I took a look at their 2008 Annual Report-- the most recent one available on their web site-- and it includes this sentence:

General inflation is outside our scope, so we focus on slowing the growth of medical costs and eliminating unnecessary use. In 2008, Regence programs helped members avoid more than $80 million in unnecessary care.

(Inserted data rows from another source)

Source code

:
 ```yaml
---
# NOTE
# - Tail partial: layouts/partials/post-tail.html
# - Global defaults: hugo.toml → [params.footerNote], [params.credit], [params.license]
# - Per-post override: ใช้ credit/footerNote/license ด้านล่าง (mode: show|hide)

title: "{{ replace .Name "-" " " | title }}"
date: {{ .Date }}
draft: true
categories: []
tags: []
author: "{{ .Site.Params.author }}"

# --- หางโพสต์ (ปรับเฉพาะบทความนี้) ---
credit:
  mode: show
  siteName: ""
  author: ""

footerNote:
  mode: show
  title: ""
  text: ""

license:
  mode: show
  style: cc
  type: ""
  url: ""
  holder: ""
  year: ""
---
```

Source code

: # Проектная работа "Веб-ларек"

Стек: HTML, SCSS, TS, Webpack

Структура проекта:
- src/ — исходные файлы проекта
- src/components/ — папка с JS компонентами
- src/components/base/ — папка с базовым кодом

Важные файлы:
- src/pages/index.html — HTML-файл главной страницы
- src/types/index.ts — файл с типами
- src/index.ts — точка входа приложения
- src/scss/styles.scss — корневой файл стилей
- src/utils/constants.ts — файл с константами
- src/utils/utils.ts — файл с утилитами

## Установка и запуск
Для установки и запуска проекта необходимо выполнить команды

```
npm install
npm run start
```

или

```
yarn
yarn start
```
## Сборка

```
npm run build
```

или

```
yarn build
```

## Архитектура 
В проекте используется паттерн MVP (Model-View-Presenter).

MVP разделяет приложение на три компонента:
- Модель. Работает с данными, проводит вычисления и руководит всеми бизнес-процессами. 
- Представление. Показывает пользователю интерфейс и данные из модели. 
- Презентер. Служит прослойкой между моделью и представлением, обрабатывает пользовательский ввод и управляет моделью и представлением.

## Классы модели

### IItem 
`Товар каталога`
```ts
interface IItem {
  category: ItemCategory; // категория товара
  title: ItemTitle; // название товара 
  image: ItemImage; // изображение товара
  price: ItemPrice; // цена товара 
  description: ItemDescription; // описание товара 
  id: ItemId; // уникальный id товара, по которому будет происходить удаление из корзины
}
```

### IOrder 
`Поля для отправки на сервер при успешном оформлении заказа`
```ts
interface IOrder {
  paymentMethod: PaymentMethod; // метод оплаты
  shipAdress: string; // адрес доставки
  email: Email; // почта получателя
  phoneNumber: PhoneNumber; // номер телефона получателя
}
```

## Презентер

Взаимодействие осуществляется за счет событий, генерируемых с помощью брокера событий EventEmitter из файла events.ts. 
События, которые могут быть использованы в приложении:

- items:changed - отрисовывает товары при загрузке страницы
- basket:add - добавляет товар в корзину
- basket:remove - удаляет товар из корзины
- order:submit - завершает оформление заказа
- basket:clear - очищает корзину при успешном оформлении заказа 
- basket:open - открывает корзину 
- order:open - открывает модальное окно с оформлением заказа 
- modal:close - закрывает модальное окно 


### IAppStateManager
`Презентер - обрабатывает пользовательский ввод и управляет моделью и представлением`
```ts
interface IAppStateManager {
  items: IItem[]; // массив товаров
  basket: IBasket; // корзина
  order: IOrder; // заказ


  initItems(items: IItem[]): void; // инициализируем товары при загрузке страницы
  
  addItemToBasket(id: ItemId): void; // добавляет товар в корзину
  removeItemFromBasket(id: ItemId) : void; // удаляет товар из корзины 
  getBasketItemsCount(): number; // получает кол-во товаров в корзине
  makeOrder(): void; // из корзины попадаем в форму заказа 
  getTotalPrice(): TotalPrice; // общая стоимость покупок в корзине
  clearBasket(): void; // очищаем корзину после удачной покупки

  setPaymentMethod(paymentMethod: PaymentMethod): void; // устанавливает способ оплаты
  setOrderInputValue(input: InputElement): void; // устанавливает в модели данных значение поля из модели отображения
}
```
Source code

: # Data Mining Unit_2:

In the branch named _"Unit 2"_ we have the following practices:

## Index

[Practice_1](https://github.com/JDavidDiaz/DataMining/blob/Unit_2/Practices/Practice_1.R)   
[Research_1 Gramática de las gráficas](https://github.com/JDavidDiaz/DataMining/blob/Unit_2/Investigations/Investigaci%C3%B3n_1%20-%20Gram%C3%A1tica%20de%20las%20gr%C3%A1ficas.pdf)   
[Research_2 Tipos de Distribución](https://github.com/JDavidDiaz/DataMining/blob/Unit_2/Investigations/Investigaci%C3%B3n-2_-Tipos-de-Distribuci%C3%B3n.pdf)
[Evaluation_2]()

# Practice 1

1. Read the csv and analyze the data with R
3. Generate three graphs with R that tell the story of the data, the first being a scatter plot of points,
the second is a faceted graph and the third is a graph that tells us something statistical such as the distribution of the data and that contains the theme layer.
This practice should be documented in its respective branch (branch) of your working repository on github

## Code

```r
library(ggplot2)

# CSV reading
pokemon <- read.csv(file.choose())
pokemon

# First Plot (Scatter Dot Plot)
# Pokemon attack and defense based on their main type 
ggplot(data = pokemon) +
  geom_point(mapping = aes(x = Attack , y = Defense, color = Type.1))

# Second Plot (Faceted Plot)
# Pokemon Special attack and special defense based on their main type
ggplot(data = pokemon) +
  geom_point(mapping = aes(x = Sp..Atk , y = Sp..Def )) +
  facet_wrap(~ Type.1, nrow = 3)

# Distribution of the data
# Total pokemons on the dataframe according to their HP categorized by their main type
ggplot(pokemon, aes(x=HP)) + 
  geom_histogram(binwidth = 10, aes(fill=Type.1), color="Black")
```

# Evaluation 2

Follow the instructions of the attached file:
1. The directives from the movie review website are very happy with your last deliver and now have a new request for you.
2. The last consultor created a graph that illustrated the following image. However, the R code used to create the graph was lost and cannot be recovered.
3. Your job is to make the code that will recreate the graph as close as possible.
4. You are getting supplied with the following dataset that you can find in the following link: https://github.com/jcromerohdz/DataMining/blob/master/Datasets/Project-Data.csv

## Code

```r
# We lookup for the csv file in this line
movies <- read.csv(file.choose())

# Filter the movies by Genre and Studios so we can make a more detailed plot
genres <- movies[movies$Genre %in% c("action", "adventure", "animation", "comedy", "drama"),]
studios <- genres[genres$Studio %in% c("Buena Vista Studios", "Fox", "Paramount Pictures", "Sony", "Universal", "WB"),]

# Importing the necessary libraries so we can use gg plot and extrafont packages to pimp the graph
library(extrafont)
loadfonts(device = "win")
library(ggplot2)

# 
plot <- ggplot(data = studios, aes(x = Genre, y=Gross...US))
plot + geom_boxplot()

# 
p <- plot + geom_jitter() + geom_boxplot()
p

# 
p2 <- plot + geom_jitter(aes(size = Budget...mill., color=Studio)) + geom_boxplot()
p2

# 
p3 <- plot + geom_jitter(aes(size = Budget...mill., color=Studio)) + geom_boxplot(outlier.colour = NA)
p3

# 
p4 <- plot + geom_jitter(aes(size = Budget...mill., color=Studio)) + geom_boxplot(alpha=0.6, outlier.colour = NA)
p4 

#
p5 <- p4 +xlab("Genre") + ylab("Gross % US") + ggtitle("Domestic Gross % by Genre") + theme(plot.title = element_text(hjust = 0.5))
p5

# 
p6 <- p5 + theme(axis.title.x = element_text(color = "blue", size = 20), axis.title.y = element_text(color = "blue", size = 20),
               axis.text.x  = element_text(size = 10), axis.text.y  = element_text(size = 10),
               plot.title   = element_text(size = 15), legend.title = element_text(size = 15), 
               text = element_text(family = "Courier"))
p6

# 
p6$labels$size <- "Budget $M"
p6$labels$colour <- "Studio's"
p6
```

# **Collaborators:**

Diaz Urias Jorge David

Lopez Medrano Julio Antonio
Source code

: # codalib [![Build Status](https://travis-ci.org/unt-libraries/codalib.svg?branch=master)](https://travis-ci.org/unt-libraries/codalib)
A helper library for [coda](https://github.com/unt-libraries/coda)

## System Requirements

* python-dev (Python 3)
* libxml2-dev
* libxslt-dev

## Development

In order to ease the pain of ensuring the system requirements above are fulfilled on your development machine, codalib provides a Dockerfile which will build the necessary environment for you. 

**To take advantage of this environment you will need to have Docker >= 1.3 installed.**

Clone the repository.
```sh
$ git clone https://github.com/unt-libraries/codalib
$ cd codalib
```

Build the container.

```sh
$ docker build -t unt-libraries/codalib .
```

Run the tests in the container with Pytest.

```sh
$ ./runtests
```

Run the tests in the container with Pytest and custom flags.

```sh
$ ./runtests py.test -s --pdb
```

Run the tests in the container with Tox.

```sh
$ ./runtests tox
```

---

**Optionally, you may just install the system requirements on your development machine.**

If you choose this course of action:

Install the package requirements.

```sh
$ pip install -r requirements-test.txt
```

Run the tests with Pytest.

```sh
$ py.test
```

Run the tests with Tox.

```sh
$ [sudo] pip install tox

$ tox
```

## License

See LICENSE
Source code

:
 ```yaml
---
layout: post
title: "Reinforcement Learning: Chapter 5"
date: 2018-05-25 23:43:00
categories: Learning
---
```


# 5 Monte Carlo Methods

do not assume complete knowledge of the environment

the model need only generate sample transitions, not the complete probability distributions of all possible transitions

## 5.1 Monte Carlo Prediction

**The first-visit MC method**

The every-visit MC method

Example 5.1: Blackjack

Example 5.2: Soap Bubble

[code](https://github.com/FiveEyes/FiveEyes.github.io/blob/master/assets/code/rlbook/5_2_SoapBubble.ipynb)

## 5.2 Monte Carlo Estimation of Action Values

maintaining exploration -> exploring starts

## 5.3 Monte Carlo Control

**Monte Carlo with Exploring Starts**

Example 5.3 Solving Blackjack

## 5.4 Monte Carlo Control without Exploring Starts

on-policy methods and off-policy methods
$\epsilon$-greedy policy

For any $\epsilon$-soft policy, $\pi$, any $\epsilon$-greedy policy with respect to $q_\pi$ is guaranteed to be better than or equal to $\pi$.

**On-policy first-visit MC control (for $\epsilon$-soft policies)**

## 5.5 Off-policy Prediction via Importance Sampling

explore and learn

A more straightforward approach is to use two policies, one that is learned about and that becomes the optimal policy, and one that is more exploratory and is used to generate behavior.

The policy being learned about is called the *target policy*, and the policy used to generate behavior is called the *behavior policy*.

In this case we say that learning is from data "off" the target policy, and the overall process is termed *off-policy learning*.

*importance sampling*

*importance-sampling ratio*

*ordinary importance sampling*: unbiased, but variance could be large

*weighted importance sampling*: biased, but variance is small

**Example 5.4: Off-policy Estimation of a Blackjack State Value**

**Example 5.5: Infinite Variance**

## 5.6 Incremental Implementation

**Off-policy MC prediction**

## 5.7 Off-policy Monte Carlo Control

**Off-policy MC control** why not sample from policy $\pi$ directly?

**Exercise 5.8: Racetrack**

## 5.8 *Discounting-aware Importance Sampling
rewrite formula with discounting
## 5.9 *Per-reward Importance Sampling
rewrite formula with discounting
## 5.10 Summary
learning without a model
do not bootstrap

Again, strange behavior for a non-profit. They also state that only $0.01 from every member premium dollar goes toward investments for maintaining capital reserves. That's exactly what I'd hope to see, yet it begs the question why eliminate coverage for individual children when they have so much money available to pay claims, and are not in the business of generating shareholder profits?

Some of the preachiness about doctors and medicine in the Annual Report is weird for a non-profit-- they're highly critical of the medical profession:

(reasons why insurance costs are rising)

• More testing/defensive medicine. As a society, we are convinced that “more is better” and doctors overtreat to satisfy patient expectations and avert lawsuits.

• Duplication and waste. Our fragmented system’s lack of information sharing lends itself to expensive and potentially dangerous duplicate testing and treatment.

• The dysfunction of our overall system. Our system encourages doctors to practice defensive medicine and it rewards them for doing more.


Finally, I found this, from an Oregon news report about protests and arrests at Regence offices in Portland:

http://www.thelundreport.org/resource/police_arrest_twelve_at_regence

Last year, Regence – a non-profit health plan – took in $600 million in premiums. It spent 86 percent of those dollars on medical care. In Oregon, it spent $42 million on administration, and paid its CEO Mark Ganz at least $1.8 million last year.

And while enrollment shrunk, premiums increased by 26 percent last year and 14 percent already this year.

Rejected for carpal tunnel

According to Gillian Hearst, Regence denied her husband, Patrick Collier, coverage for an individual health plan because of a pre-existing carpal tunnel syndrome.


Sure sounds more like the behavior of a for-profit insurance company. I keep seeing the words "non-profit" on their web sites, but they sure seem to be paying their executives a lot of money!